Сообщая о таковой просьбе означенных арестантов Вашему Превосходительству для соответствующих распоряжений, имею честь присовокупить, что я, со своей стороны, полагал бы возможным удовлетворить их просьбу выдачею, вместо бумаги и карандаша, аспидной из папки доски с грифелем, что может отчасти удовлетворить их желание и вместе с тем отнимет возможность в попытке с их стороны злоупотребить бумагою и карандашом».
«Двое последних заключенных» – это Нечаев и Мирский, который с 28 ноября 1879 года стал товарищем Нечаеву по равелину.

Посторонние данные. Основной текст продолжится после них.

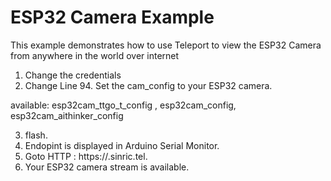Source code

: # ESP32 Camera Example

This example demonstrates how to use Teleport to view the ESP32 Camera from anywhere in the world over internet

1. Change the credentials
2. Change Line 94. Set the cam_config to your ESP32 camera.

available: esp32cam_ttgo_t_config , esp32cam_config, esp32cam_aithinker_config

3. flash. 
4. Endopint is displayed in Arduino Serial Monitor.
5. Goto HTTP : https://<your-endpoint>.sinric.tel.
6. Your ESP32 camera stream is available.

29 апреля Шмидт уведомил Майделя, что граф Лорис-Меликов признал возможным предоставить аспидную доску с грифелем арестанту под № 2 Нечаеву, но предоставление подобной льготы арестанту под № 3 Мирскому не нашел возможным. Но Нечаев реагировал на компромиссное изобретение барона Майделя неожиданным образом: он отправил коменданту обратно грифельную доску, написав на ней следующее заявление:
«Его Высокопревосходительству
г-ну коменданту Петропавловской крепости
Генерал!
Излагая мою просьбу о позволении мне пользоваться новыми книгами и журналами, я просил Ваше Высокопревосходительство ходатайствовать о том, чтобы мне предоставлена была возможность заниматься серьезно и читать систематически сочинения по философии, истории и политике. Но подобное чтение может быть плодотворным только при возможности делать выписки из научных сочинений и заметки о прочитанном; если III Отделению не угодно доставить мне письменных принадлежностей, которыми позволял мне пользоваться граф Левашев в первые годы одиночного заключения, то я просил, в крайнем случае, дать мне хотя записную книжку, куда бы я мог вносить самые краткие необходимейшие заметки для справок при дальнейшем чтении серьезной литературы.